[TASK DETAILS]
Beginning at the top of the listing, repeat each line exactly until the line with "#提示，前面是key的名称 后面的key的命令" has been repeated too.

[INPUT MATERIAL]
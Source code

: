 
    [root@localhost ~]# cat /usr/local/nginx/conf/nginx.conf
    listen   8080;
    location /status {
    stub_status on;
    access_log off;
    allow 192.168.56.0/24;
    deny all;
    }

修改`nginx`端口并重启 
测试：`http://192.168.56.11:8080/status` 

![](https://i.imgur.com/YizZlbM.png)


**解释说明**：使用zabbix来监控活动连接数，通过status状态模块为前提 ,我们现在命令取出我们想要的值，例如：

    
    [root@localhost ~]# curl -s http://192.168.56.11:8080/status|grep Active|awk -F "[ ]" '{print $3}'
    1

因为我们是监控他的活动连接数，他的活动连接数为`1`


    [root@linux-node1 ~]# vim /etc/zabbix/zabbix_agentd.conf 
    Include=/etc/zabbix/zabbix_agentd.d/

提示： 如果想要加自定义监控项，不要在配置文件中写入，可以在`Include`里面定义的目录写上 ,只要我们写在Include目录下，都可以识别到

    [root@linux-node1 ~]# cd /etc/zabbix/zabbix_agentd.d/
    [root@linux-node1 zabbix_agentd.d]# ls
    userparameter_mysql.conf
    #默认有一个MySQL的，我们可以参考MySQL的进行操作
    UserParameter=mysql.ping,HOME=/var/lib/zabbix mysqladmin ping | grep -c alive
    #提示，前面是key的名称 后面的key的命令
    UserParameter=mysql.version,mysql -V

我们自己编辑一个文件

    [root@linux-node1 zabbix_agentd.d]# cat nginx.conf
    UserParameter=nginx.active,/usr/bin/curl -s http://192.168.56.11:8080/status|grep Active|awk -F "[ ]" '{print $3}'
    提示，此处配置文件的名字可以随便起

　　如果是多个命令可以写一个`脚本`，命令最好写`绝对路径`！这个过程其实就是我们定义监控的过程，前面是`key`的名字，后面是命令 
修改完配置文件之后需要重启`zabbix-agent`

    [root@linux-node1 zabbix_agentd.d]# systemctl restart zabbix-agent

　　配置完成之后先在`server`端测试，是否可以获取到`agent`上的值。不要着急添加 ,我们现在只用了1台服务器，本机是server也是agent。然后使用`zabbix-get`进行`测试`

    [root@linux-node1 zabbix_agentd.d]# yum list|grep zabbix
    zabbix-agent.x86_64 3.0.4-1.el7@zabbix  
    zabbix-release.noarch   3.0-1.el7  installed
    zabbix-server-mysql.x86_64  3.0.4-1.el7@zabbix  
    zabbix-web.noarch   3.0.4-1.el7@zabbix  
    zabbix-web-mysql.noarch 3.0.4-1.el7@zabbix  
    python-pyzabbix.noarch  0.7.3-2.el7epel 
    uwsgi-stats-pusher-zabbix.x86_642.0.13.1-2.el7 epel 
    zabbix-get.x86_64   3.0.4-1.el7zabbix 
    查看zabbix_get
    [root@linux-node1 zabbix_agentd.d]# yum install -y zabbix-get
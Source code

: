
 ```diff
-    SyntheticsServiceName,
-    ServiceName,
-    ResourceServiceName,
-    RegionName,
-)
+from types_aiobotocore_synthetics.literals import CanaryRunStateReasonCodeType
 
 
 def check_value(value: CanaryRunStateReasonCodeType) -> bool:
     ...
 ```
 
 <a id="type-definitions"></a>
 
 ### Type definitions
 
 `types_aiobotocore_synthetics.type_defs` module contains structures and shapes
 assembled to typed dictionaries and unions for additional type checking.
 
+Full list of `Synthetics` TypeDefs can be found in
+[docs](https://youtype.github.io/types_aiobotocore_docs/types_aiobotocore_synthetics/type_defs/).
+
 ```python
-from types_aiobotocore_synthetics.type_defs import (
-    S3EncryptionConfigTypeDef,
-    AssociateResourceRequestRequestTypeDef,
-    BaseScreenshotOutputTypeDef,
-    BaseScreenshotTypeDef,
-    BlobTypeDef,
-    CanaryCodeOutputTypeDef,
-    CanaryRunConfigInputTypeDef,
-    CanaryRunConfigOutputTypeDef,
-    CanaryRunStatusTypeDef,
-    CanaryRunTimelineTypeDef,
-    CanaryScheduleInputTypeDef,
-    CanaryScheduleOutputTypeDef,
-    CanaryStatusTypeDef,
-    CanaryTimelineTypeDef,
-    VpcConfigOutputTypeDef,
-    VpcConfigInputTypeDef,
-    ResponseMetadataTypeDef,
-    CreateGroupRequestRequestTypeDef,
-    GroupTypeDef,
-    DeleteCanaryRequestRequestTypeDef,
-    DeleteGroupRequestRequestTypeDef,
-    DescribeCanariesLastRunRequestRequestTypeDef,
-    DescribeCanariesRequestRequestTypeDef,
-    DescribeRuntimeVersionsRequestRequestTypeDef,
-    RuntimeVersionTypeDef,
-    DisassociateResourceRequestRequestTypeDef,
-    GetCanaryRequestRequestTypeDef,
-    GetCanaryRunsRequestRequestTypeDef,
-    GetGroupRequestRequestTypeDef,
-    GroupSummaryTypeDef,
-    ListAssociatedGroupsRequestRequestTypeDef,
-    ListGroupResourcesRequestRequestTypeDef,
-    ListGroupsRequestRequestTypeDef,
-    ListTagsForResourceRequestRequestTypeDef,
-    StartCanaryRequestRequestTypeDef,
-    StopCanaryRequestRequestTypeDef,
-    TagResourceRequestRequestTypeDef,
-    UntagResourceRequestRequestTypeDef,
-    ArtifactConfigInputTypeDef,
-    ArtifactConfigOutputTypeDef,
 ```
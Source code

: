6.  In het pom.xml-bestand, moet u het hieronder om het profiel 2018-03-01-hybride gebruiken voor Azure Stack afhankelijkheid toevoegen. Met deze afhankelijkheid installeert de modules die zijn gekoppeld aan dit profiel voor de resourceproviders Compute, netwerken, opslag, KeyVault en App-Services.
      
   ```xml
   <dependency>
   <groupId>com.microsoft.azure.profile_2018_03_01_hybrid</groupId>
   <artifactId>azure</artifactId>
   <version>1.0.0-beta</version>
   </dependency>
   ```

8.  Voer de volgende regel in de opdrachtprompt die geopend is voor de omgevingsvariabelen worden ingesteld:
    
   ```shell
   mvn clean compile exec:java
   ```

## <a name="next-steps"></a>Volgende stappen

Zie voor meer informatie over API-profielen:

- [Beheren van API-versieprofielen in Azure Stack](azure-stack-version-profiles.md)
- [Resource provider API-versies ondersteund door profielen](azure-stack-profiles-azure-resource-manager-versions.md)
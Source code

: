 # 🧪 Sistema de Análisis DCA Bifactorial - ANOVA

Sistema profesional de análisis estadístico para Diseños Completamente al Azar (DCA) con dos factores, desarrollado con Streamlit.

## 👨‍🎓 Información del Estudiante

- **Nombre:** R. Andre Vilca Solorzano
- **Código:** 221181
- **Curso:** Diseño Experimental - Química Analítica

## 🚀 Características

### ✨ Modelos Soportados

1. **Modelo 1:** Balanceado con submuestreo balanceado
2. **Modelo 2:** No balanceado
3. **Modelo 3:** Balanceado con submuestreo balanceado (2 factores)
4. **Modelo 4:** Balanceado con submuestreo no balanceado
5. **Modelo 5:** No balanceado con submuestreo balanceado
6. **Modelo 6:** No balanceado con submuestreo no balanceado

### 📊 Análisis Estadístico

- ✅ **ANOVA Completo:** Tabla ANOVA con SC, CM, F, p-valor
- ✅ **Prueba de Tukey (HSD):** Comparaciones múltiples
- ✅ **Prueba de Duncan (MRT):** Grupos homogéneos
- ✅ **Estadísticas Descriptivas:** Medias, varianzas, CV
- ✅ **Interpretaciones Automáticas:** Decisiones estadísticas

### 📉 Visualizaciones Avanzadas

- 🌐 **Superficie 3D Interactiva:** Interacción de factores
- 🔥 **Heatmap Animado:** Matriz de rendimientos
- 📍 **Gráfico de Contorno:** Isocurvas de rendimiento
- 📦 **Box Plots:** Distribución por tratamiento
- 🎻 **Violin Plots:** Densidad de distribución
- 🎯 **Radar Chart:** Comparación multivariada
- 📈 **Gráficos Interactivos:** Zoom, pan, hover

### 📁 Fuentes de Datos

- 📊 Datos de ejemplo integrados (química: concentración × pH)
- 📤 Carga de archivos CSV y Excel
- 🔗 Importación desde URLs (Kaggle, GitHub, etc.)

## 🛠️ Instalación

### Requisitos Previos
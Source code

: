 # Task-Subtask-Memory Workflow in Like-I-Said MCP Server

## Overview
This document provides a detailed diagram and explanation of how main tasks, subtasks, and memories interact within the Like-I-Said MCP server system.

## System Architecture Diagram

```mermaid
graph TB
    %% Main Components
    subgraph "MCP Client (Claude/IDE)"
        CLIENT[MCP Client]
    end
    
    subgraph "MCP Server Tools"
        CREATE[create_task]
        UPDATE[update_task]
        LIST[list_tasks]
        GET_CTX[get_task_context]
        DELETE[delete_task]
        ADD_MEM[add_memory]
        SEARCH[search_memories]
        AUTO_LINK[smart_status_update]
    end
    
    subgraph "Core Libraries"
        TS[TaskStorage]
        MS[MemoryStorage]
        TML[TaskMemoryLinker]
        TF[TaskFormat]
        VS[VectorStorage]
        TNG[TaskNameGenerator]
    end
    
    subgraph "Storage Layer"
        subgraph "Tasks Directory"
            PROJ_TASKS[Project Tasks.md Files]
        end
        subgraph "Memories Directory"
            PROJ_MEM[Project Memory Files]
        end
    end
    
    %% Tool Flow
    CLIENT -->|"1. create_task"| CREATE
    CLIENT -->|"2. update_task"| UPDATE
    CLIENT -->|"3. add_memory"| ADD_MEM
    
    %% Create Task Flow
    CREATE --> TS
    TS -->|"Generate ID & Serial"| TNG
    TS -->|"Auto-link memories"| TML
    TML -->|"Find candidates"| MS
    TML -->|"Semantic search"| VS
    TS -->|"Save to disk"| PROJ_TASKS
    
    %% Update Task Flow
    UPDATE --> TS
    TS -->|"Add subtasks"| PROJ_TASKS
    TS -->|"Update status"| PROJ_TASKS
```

[COMPLETED TASK]
Source code

: 
    [root@localhost ~]# cat /usr/local/nginx/conf/nginx.conf
    listen   8080;
    location /status {
    stub_status on;
    access_log off;
    allow 192.168.56.0/24;
    deny all;
    }

修改`nginx`端口并重启 
测试：`http://192.168.56.11:8080/status` 

![](https://i.imgur.com/YizZlbM.png)


**解释说明**：使用zabbix来监控活动连接数，通过status状态模块为前提 ,我们现在命令取出我们想要的值，例如：

    
    [root@localhost ~]# curl -s http://192.168.56.11:8080/status|grep Active|awk -F "[ ]" '{print $3}'
    1

因为我们是监控他的活动连接数，他的活动连接数为`1`


    [root@linux-node1 ~]# vim /etc/zabbix/zabbix_agentd.conf 
    Include=/etc/zabbix/zabbix_agentd.d/

提示： 如果想要加自定义监控项，不要在配置文件中写入，可以在`Include`里面定义的目录写上 ,只要我们写在Include目录下，都可以识别到

    [root@linux-node1 ~]# cd /etc/zabbix/zabbix_agentd.d/
    [root@linux-node1 zabbix_agentd.d]# ls
    userparameter_mysql.conf
    #默认有一个MySQL的，我们可以参考MySQL的进行操作
    UserParameter=mysql.ping,HOME=/var/lib/zabbix mysqladmin ping | grep -c alive
    #提示，前面是key的名称 后面的key的命令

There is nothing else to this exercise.